E stanotte, come tutte le altre, mi sono girato per un attimo verso la macchina per controllare se l’avessi chiusa. E sono rimasto estasiato, più di altre volte accorgendomi delle mille luci verso il mare, che forse, proprio per in nuovo freddo, sembravano più splendenti. Ma in qualche modo oscuravano la bellezza delle luci provenienti dal cielo.
Ho immaginato per un attimo, veramente per un tempo  brevissimo, che tutte le luci al di sotto della linea dell’orizzonte si spegnessero, che non inquinassero la scintillio di quelle mille lucciole attaccate alla volta celeste che molto spesso ci raccontano una storia, ma che non possono tenerci compagnia sempre. Ho immaginato che rimanessero accese solamente le stelle, più brillanti che mai, a rendere meno scura la notte, meno nero il cielo. Ho sognato che per un istante le cose si invertissero, si capovolgessero; la terra il cielo e le luci le stelle.
Finalmente da stanotte ricomincia a fare freddo, e ci penserà il freddo a riaccendere un po’ le stelle nelle notti gelate. Si ricomincerà a sentire l’odore del freddo e di rugiada alla mattina. Finalmente ritorna il freddo, perché, parliamoci chiaro, non è notte senza coperta così come non è inverno senza qualcuno che ci scaldi e ci faccia notare con la sua assenza che la temperatura si sta abbassando.


Estate

Una fontanella d’acqua nel centro storico, giocare con gli amici sulla spiaggia, fino alla sera. Piazza del Popolo dall’alto, col cielo infuocato di mille sfumature. Lo stridulo rumore delle posate che grattano sui piatti della gente, che cena in veranda.

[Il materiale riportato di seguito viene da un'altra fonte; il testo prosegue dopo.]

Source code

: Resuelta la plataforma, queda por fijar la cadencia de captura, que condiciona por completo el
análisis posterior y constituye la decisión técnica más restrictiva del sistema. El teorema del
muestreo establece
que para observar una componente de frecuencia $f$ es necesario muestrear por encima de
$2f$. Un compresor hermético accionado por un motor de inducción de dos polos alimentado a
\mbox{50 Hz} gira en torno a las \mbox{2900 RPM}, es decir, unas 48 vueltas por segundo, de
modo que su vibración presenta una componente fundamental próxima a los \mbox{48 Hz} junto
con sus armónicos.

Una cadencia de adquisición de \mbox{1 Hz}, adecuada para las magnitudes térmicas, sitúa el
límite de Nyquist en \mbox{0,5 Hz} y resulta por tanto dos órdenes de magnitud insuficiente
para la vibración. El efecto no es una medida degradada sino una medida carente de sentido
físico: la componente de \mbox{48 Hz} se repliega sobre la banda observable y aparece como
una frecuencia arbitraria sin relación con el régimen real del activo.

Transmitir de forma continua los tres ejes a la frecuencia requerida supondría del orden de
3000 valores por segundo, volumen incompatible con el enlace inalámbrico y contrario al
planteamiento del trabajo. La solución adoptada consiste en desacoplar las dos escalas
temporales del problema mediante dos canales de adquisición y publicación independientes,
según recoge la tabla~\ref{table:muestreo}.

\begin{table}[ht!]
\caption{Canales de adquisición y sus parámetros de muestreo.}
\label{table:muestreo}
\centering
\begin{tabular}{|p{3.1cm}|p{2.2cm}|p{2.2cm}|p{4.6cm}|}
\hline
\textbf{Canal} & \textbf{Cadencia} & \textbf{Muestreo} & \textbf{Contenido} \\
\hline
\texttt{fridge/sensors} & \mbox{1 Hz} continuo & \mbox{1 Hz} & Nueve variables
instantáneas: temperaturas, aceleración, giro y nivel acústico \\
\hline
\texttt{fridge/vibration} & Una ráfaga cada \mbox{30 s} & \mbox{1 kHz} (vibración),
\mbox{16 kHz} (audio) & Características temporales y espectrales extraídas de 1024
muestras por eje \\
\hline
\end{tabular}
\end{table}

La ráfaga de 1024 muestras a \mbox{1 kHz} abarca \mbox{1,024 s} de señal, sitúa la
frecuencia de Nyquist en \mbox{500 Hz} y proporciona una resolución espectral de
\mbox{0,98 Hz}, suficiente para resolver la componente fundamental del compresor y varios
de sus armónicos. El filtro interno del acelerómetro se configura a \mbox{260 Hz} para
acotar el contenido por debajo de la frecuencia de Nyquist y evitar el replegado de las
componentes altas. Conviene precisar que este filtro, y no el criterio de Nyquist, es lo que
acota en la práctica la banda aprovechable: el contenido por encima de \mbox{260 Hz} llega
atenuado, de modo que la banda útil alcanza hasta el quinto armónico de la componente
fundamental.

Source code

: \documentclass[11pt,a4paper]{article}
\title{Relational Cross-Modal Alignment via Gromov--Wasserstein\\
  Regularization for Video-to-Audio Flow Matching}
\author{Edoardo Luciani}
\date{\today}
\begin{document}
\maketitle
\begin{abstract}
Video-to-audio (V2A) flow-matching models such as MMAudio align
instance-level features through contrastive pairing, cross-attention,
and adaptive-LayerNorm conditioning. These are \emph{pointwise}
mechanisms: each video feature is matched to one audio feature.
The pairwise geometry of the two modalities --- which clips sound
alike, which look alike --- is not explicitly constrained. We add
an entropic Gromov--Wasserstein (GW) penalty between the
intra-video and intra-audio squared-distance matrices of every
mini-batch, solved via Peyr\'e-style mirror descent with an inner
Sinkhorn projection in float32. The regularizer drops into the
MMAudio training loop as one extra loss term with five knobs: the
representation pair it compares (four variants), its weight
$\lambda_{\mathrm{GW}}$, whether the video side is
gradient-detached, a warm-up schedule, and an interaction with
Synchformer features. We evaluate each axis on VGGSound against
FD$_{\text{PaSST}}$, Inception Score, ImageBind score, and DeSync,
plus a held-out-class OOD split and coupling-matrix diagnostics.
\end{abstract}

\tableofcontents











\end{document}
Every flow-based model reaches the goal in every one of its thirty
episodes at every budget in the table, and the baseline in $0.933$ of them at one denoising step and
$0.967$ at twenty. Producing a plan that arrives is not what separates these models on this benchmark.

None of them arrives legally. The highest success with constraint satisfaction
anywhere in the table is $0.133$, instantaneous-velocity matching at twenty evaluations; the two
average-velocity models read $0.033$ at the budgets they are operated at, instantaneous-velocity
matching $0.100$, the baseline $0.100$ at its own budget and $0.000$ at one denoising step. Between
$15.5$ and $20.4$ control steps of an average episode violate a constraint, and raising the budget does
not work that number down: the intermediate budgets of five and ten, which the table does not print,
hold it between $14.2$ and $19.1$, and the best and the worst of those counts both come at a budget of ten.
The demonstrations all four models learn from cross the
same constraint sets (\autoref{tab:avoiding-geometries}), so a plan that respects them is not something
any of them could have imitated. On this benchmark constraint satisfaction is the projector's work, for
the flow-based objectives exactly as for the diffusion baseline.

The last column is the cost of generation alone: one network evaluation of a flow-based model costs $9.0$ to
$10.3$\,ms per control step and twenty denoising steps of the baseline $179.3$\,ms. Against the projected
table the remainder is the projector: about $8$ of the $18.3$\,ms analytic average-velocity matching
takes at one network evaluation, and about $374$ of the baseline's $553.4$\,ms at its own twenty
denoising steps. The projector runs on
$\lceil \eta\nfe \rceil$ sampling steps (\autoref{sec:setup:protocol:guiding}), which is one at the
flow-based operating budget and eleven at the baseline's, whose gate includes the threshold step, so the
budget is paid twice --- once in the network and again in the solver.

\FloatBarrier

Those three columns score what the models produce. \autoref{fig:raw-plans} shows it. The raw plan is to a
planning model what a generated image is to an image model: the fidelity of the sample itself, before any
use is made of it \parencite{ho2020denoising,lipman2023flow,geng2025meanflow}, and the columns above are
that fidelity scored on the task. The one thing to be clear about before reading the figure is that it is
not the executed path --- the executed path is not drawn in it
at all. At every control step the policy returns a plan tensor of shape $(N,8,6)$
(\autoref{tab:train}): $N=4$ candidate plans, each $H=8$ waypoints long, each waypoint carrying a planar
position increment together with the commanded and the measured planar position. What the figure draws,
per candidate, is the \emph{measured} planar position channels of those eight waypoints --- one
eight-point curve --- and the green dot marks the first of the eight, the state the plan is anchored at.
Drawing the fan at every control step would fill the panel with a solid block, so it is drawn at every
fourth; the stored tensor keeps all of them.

È il sudore dell’amante che si mescola al tuo. È la canottiera che ti graffia la schiena dopo una giornata al mare. Una zanzara che ti sveglia nella notte per chiederti da bere. È il sollievo dal terrore che la sveglia non abbia suonato, una volta scoperto che sono le 10; una serata al pub con amici, birra e belle ragazze che non ti si filano. È annerire le figure, al tramonto, sul mare, in lontananza.
Non è vacanza, sole, mare, caldo. Non è un gelato che si scioglie, non è il falò di ferragosto e non è una piscina azzurra. Non sono ragazze che si sdraiano a prendere il sole, ma la mano che tieni alla fidanzata mentre ti riposi dopo pranzo sul divano. Non è il sudore che continua ad irrigarti la schiena, ma un campo di girasoli che si stanno per seccare. È un libro di uno studente che impreca. È il libro di un altro che si appassiona. Non è la luce fino alle 9, ma l’alba alle 5.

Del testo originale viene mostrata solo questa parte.